Yes, well the city’s Christmas lights were illuminating the twilight air, as thick fog stood still in front of everyone crossing the busy street. Noise from the luxury cars passing by created an evening air fit for the Art District. The shadow society of downtown was dressed in proper black, some even sparkling like stars on a prairie sky.
Walking by the valet drivers, up the stairs and into the restaurant took everything she had. After today this kind of evening so much more unfamiliar to her. She feared the strength she’d need wouldn’t be there. She had a lot on her mind it was somewhere else, stories swirling in her head. One, a story she’d have to tuck away for the time being. How would she write for him, as if taking on the role of a Captain, he’d musted and commanded her to write of swords. A welcomed blank page for releasing anger, a well suited possibility, it seemed.
The attendant shared a smile with her as she entered the chamber, everyone looked so lovely, and seemed perfectly dressed. Romantic smells filled the room, as she craved a strong arm to lead her through the evening. She leaned into what she knew with a brave smile and confident eyes, she approached the stage.
Wives and husbands filling the accommodations as they shook hands. Their greetings were offered with lingering hands and a few with beautiful acknowledgements of the jolly holiday around the corner. Attaining how everyone was linked together during their daily schedules was a welcomed escape from her worries of being deemed acceptable, or at least passable, for one more year.
Groups of beautiful people conversing with one another, she tried to gravitate towards the group that seemed to pull her soul’s arm. She’d noticed how they wore their creativity. She felt drawn to them. Maybe they were writers or artists, she hoped. It seemed most of them architects, who’s asses had been saved by her husband. She couldn’t stand there.
Rushed off to meet someone new, she longed for a light hand on her elbow to help guide her through, possibly a loving arm on the small of her back. It wasn’t possible, too many people, so yes she’d take a drink, and another as she weaved through their crowded version of holiday beauty. She found relief in the group which propositioned them to sit down, each one with a large glass of Cabernet.

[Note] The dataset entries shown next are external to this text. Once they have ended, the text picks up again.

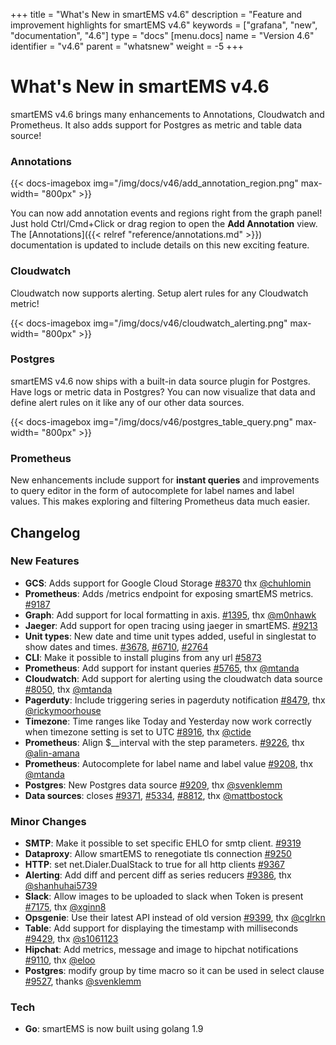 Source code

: +++
title = "What's New in smartEMS v4.6"
description = "Feature and improvement highlights for smartEMS v4.6"
keywords = ["grafana", "new", "documentation", "4.6"]
type = "docs"
[menu.docs]
name = "Version 4.6"
identifier = "v4.6"
parent = "whatsnew"
weight = -5
+++

# What's New in smartEMS v4.6

smartEMS v4.6 brings many enhancements to Annotations, Cloudwatch and Prometheus. It also adds support for Postgres as metric and table data source!

### Annotations

{{< docs-imagebox img="/img/docs/v46/add_annotation_region.png"  max-width= "800px" >}}

You can now add annotation events and regions right from the graph panel! Just hold Ctrl/Cmd+Click or drag region to open the **Add Annotation** view. The
[Annotations]({{< relref "reference/annotations.md" >}}) documentation is updated to include details on this new exciting feature.

### Cloudwatch

Cloudwatch now supports alerting. Setup alert rules for any Cloudwatch metric!

{{< docs-imagebox img="/img/docs/v46/cloudwatch_alerting.png"  max-width= "800px" >}}

### Postgres

smartEMS v4.6 now ships with a built-in data source plugin for Postgres. Have logs or metric data in Postgres? You can now visualize that data and
define alert rules on it like any of our other data sources.

{{< docs-imagebox img="/img/docs/v46/postgres_table_query.png"  max-width= "800px" >}}

### Prometheus

New enhancements include support for **instant queries** and improvements to query editor in the form of autocomplete for label names and label values.
This makes exploring and filtering Prometheus data much easier.

## Changelog

### New Features

* **GCS**: Adds support for Google Cloud Storage [#8370](https://github.com/smartems/smartems/issues/8370) thx [@chuhlomin](https://github.com/chuhlomin)
* **Prometheus**: Adds /metrics endpoint for exposing smartEMS metrics. [#9187](https://github.com/smartems/smartems/pull/9187)
* **Graph**: Add support for local formatting in axis. [#1395](https://github.com/smartems/smartems/issues/1395), thx [@m0nhawk](https://github.com/m0nhawk)
* **Jaeger**: Add support for open tracing using jaeger in smartEMS. [#9213](https://github.com/smartems/smartems/pull/9213)
* **Unit types**: New date and time unit types added, useful in singlestat to show dates and times. [#3678](https://github.com/smartems/smartems/issues/3678), [#6710](https://github.com/smartems/smartems/issues/6710), [#2764](https://github.com/smartems/smartems/issues/2764)
* **CLI**: Make it possible to install plugins from any url [#5873](https://github.com/smartems/smartems/issues/5873)
* **Prometheus**: Add support for instant queries [#5765](https://github.com/smartems/smartems/issues/5765), thx [@mtanda](https://github.com/mtanda)
* **Cloudwatch**: Add support for alerting using the cloudwatch data source [#8050](https://github.com/smartems/smartems/pull/8050), thx [@mtanda](https://github.com/mtanda)
* **Pagerduty**: Include triggering series in pagerduty notification [#8479](https://github.com/smartems/smartems/issues/8479), thx [@rickymoorhouse](https://github.com/rickymoorhouse)
* **Timezone**: Time ranges like Today and Yesterday now work correctly when timezone setting is set to UTC [#8916](https://github.com/smartems/smartems/issues/8916), thx [@ctide](https://github.com/ctide)
* **Prometheus**: Align $__interval with the step parameters. [#9226](https://github.com/smartems/smartems/pull/9226), thx [@alin-amana](https://github.com/alin-amana)
* **Prometheus**: Autocomplete for label name and label value [#9208](https://github.com/smartems/smartems/pull/9208), thx [@mtanda](https://github.com/mtanda)
* **Postgres**: New Postgres data source [#9209](https://github.com/smartems/smartems/pull/9209), thx [@svenklemm](https://github.com/svenklemm)
* **Data sources**: closes [#9371](https://github.com/smartems/smartems/issues/9371), [#5334](https://github.com/smartems/smartems/issues/5334), [#8812](https://github.com/smartems/smartems/issues/8812), thx [@mattbostock](https://github.com/mattbostock)

### Minor Changes

* **SMTP**: Make it possible to set specific EHLO for smtp client. [#9319](https://github.com/smartems/smartems/issues/9319)
* **Dataproxy**: Allow smartEMS to renegotiate tls connection [#9250](https://github.com/smartems/smartems/issues/9250)
* **HTTP**: set net.Dialer.DualStack to true for all http clients [#9367](https://github.com/smartems/smartems/pull/9367)
* **Alerting**: Add diff and percent diff as series reducers [#9386](https://github.com/smartems/smartems/pull/9386), thx [@shanhuhai5739](https://github.com/shanhuhai5739)
* **Slack**: Allow images to be uploaded to slack when Token is present [#7175](https://github.com/smartems/smartems/issues/7175), thx [@xginn8](https://github.com/xginn8)
* **Opsgenie**: Use their latest API instead of old version [#9399](https://github.com/smartems/smartems/pull/9399), thx [@cglrkn](https://github.com/cglrkn)
* **Table**: Add support for displaying the timestamp with milliseconds [#9429](https://github.com/smartems/smartems/pull/9429), thx [@s1061123](https://github.com/s1061123)
* **Hipchat**: Add metrics, message and image to hipchat notifications [#9110](https://github.com/smartems/smartems/issues/9110), thx [@eloo](https://github.com/eloo)
* **Postgres**: modify group by time macro so it can be used in select clause [#9527](https://github.com/smartems/smartems/pull/9527), thanks [@svenklemm](https://github.com/svenklemm)

### Tech
* **Go**: smartEMS is now built using golang 1.9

Exciting talks of travels, private planes and fishing trips filled her ears. She considered fight scenes in her mind, wondering if there would be one here. She craved smart stories, the possiblity of creating them too. She smiled, finding that pleasantries came easier when handing over her red tickets to a waitress. The drug swimming through her veines calmed her, she kicked herself for accepting another. The man across the table swirled his glass. He seemed to work overtime in an effort to make her laugh. His stories of skiing Breckenridge showed his truths. His adorable wife next to him, the stronger one, appeared aware of his interest: his routinely reckless game.
His money was being thrown towards their waitress, whom he already had in his pocket. After his red tickets end up by her glass, she calmly laid her hand on her husband’s leg and took another long sip. Quietly looking for another set of eyes to connect with she looks towards her husband. He smiles and says nothing about her drink being ordered by a strange man.
She’d decided earlier that night, as soon as she found herself standing next to him, that the man looked like the brother of Rod Stweart and Dustin Hoffman. His reaction to her, she’d quietly noted. She grabbed a quick token of information while observing his silvered hair, a symbol that revealed he was on the prowl. He wore it proud.
The longer they sat there the more she understood, as his stories told her more than they should.
She watched his hand slowly move towards the center of the table. He pulled a single red rose out of the centerpiece. She watched it slide across the busy table and then put gently by her glass. With shock and nervous laughter, her thank you seemed entirely too entertaining, almost too welcoming. Her hand went back to her husband’s leg, the pressure in her grasp had to work this time, surely he’d say something of this bold pass. Yet, it’s who she is, a bit of a flirt. What had drawn her husband to her in the beginning. She had a way of creating a lively evening, she served a purpose.
Conversations continued as the night led into gambling and nightcaps, stories of good times and Christmas cheer. She welcomed a new set of eyes at the end of their table, in hopes that some other woman would embrace his advances. The fashionable eyes seemed well-educated in acquiring the correct audience; they had spent the night circling the room. In the end, unknown to her, the waitress had been given orders to bring one more round. It didn’t stop there, but also a shot glass of her favorite tequila, too.
A calculated event was unfolding, one for him that she wasn’t entertaining. Her clenched hand left her husband’s leg. She slowly found her feet underneath her after hearing another couple choosing to take leave. She had a story to tend to, and more anger to pull from after this evening.
After presenting a Merry Christmas to the group and offering, to the wives, a hug or two, she indulged her drink. She then shot the tequila back. The glazed woman laughed her best laugh while her dimples were flaring. She grabbed the lime, placed it between her lips, sucked the nectar, and said, “Good Evening.”